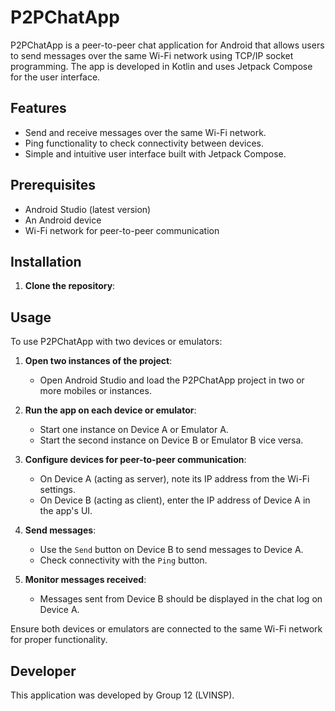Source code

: # P2PChatApp

P2PChatApp is a peer-to-peer chat application for Android that allows users to send messages over the same Wi-Fi network using TCP/IP socket programming. The app is developed in Kotlin and uses Jetpack Compose for the user interface.

## Features

- Send and receive messages over the same Wi-Fi network.
- Ping functionality to check connectivity between devices.
- Simple and intuitive user interface built with Jetpack Compose.

## Prerequisites

- Android Studio (latest version)
- An Android device 
- Wi-Fi network for peer-to-peer communication

## Installation

1. **Clone the repository**:

## Usage

To use P2PChatApp with two devices or emulators:

1. **Open two instances of the project**:
   - Open Android Studio and load the P2PChatApp project in two or more mobiles or instances.

2. **Run the app on each device or emulator**:
   - Start one instance on Device A or Emulator A.
   - Start the second instance on Device B or Emulator B vice versa.

3. **Configure devices for peer-to-peer communication**:
   - On Device A (acting as server), note its IP address from the Wi-Fi settings.
   - On Device B (acting as client), enter the IP address of Device A in the app's UI.

4. **Send messages**:
   - Use the `Send` button on Device B to send messages to Device A.
   - Check connectivity with the `Ping` button.

5. **Monitor messages received**:
   - Messages sent from Device B should be displayed in the chat log on Device A.

Ensure both devices or emulators are connected to the same Wi-Fi network for proper functionality.

## Developer

This application was developed by Group 12 (LVINSP).
   
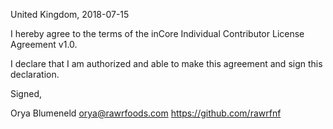 United Kingdom, 2018-07-15

I hereby agree to the terms of the inCore Individual Contributor License Agreement v1.0.

I declare that I am authorized and able to make this agreement and sign this declaration.

Signed,

Orya Blumeneld orya@rawrfoods.com https://github.com/rawrfnf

Your instructions: Please tally the lines of the listing that include the string "network". Give the total alone.

Reply to the task: 4